### PROBLEM DESCRIPTION
Looking at the records below, say how many lines include "textwidth", and add nothing else.

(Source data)
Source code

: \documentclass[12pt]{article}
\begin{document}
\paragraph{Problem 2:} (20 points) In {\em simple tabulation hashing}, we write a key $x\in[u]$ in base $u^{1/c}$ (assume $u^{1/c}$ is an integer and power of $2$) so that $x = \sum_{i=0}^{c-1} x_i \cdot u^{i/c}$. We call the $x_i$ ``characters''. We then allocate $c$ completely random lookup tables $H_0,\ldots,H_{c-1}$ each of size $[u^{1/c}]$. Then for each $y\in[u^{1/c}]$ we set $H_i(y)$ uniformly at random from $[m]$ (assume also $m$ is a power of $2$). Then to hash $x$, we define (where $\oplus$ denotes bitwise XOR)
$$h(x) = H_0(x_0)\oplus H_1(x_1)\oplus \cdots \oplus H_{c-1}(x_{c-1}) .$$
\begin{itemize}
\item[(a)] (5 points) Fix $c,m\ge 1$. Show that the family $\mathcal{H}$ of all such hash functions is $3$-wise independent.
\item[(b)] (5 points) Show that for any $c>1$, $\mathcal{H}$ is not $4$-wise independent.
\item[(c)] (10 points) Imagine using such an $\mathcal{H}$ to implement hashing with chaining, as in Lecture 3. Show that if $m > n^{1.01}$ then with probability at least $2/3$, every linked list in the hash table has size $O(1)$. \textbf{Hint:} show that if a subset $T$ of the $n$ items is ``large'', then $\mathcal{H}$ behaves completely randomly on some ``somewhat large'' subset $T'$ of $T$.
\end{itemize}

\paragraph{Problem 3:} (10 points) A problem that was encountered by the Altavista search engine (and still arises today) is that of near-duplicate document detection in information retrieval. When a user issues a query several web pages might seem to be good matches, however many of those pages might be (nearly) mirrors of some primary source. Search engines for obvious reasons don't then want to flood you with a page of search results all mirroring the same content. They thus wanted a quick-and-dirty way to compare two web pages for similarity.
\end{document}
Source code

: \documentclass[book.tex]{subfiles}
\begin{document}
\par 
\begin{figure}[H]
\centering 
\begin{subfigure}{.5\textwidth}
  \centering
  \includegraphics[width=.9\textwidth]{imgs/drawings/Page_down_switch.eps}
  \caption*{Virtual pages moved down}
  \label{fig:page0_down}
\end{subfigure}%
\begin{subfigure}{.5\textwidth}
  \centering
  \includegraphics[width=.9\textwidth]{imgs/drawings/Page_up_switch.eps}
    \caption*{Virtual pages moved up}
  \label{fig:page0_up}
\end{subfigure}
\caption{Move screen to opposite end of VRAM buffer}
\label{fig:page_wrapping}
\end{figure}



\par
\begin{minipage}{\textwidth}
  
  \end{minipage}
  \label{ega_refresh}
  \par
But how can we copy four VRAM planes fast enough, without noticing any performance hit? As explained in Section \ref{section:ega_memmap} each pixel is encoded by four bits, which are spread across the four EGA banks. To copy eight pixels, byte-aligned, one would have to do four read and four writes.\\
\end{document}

### SOLUTION FOR THIS EXERCISE
5